ACTIVITY =
Set down, word for word, only the lines from the start of the records through the line bearing "Over the past"; include no pictures.

(Document images with source code)
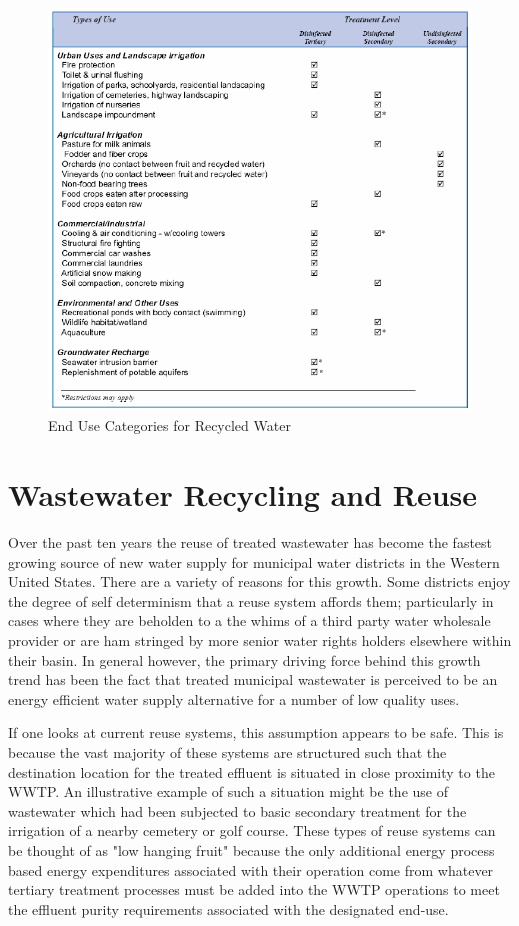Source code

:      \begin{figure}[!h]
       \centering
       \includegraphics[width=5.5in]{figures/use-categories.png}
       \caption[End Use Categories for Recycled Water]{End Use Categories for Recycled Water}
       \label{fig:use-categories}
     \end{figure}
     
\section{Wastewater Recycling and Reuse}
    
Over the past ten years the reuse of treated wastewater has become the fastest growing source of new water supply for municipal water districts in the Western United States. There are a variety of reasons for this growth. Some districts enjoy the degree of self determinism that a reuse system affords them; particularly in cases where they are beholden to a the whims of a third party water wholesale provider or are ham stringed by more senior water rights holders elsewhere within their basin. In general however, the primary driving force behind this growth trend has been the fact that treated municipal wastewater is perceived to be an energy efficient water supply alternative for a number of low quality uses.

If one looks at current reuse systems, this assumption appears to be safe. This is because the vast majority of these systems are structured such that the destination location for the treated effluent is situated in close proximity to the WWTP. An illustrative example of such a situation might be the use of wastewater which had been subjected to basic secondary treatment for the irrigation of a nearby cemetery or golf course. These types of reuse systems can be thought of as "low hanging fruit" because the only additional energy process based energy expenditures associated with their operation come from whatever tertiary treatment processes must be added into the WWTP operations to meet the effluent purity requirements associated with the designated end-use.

ANSWER TO THE EXERCISE =
Source code

:      \begin{figure}[!h]
       \centering
       \includegraphics[width=5.5in]{figures/use-categories.png}
       \caption[End Use Categories for Recycled Water]{End Use Categories for Recycled Water}
       \label{fig:use-categories}
     \end{figure}
     
\section{Wastewater Recycling and Reuse}
    
Over the past ten years the reuse of treated wastewater has become the fastest growing source of new water supply for municipal water districts in the Western United States. There are a variety of reasons for this growth. Some districts enjoy the degree of self determinism that a reuse system affords them; particularly in cases where they are beholden to a the whims of a third party water wholesale provider or are ham stringed by more senior water rights holders elsewhere within their basin. In general however, the primary driving force behind this growth trend has been the fact that treated municipal wastewater is perceived to be an energy efficient water supply alternative for a number of low quality uses.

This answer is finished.